11 February 2013

Jar full of cookies

Few posts back I've been giving tips about how to organize web fuzzing - you remember that part, color highlights, marking stuff for later. But one person (I think that was my only semi-active reader) asked me: "But those request are gonna expire, session will die". That is true - very often you no longer can reuse that request, unless of course you are planning to copy and paste all the cookies from more recent one. There, however is a faster method.

Set things up

Burp Suite has this nifty feature called Jar Cookie - basically Burp has ability to parse every Set-Cookie header and store cookies in a database. Good thing is that other tools are able to use the same jar. While issuing a request Burp will replace every matching cookie header with the most recent value obtained from the jar.
In the Options/Sessions tab you have the ability to set which tool traffic should be monitored to update a jar. To configure what tool should use the cookie Jar you have to edit default session handling rule - take a look at scope tab. Now, before you start fuzzing (or just playing with some stored requests) you only have to login to application through proxy and newest cookies will be placed in a jar.

How about magic trick

This is just the beginning - cookie jar/session management options are even richer. In Options/Sessions tab you can set a lot of possible actions. First - macros. You can set up automatic sequences of request, retrieve some parameters like anti-CSRF token or simply log you automatically to the application. In session handling rules you can configure some behaviours making use of previously set up macros (but not only). For example in Intruder before every request you may want to issue different request to obtain a valid anti-CSRF token and then use it while issuing one with tampered parameters. Of course details will differ between applications you are testing, but I encourage you to try it yourself. Remember - what sometimes seems to be overly complicated can in fact save you a lot of manual and mindless cop-and-paste job.

As always some additional information can be find at BurpSuite Blog.

6 February 2013

JSON Decoder

Long time no see. Usually people start such notes with oh-so-cliche quote from Mark Twain, but I've already did that on numerous occasions, so no. Anyway, despite the hidden motto of this blog ("no promises, it will be released when it's done") I wrote something. Finally, yesterday I've overcome my pathological laziness and finished version 1 of very small Burp Extensions - JSON Decoder. Code itself is not very impressing, nor is the functionality, but it's a start - now, knowing the basics I can move to more impressive stuff.

The Extension

Since version 1.5.01 Burp Suite Pro comes with new API for writing extensions. No longer you need to write them in Java, bundle into JAR and are forced to do some mojo magic to make them run. New API also gives you access to much more of the Burp internals. I'm not going to give you a tutorial how to write them, but I encourage you to read some of official tutorials on PortSwigger blog. If I see correctly there are eleven tutorials covering quite wide selection of topics.

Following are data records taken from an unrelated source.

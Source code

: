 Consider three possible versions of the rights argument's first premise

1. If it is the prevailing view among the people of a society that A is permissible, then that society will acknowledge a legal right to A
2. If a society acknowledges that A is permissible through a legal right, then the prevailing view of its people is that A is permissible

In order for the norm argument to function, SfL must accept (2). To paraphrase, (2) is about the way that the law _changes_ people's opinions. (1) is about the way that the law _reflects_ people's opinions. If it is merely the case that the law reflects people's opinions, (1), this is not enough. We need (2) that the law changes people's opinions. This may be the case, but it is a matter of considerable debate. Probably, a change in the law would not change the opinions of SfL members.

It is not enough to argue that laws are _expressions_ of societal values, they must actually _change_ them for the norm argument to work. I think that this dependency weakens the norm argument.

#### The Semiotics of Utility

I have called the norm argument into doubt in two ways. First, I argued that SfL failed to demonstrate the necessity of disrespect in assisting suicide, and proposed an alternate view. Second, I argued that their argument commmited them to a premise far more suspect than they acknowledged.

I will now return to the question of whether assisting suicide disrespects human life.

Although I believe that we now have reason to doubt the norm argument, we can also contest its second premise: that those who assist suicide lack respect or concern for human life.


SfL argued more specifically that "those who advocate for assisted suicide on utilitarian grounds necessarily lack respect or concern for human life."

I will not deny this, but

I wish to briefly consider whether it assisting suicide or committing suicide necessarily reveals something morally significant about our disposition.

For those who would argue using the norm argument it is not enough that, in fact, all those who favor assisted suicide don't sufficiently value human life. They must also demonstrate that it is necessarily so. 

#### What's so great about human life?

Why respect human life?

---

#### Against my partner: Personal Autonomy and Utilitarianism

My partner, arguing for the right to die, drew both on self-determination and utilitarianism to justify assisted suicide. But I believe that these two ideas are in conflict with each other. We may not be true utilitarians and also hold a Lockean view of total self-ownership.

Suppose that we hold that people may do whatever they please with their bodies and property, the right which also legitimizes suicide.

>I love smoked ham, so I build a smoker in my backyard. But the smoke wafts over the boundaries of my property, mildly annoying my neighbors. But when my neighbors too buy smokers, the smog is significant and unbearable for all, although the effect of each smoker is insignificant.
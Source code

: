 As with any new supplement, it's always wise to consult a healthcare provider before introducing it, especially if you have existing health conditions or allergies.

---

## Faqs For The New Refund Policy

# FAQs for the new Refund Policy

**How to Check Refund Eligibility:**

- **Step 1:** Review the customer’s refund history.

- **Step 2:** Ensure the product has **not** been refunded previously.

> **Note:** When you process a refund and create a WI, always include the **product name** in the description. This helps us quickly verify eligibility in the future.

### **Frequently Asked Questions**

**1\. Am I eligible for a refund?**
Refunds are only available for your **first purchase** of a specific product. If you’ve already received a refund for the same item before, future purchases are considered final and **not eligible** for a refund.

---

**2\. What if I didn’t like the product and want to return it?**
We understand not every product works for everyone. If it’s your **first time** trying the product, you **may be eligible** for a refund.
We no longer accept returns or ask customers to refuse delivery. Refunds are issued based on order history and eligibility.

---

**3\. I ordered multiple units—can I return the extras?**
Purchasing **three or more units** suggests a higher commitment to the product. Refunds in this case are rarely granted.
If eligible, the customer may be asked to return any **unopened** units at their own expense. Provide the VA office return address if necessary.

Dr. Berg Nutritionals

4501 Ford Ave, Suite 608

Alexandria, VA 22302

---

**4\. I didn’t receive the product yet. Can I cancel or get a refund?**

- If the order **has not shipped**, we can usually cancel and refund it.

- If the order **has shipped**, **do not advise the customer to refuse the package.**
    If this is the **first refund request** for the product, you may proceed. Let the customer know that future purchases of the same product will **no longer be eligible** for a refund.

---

So, what is my extension doing? Not that much (at least in this version) - it's just an additional tab with pretty printed JSON packet. I have other plans for that but I need to find time (and I've started flying BMS 4.32 again, so no rest for the wicked). I have some others extensions as a work in progress, but they are not in the ready-to-show state.


Debugging burp extension is a bit like "Why? Because Fuck You, that's why" experience. You have made a typo, mixed expected type or declared too many parameters in function definition? All you get is JavaRuntimeException. You think that you won't made those mistakes? Let me show you what kind of mistakes I did while coding this extension.

Typos - I've spend 30 minutes failing to spot the difference between CreateTxtEditor() and createTxtEditor(). While writing an extension make sure that every API function follows CamelCase conventions (it can be tricky, because python names are usually flat). For example you can convert byte[] data variable in two ways - burp.helpers.byteToString(data) or data.tostring().

Difference between Java.String and byte[] - some functions accept byte[], some String - always check which type function expects and what it returns. It will save you time spent inserting countless println() lines.

Given the low complexity of my code I was able to use oldest, print everything technique of debugging, but if you are writing something more complex please read this blog entry.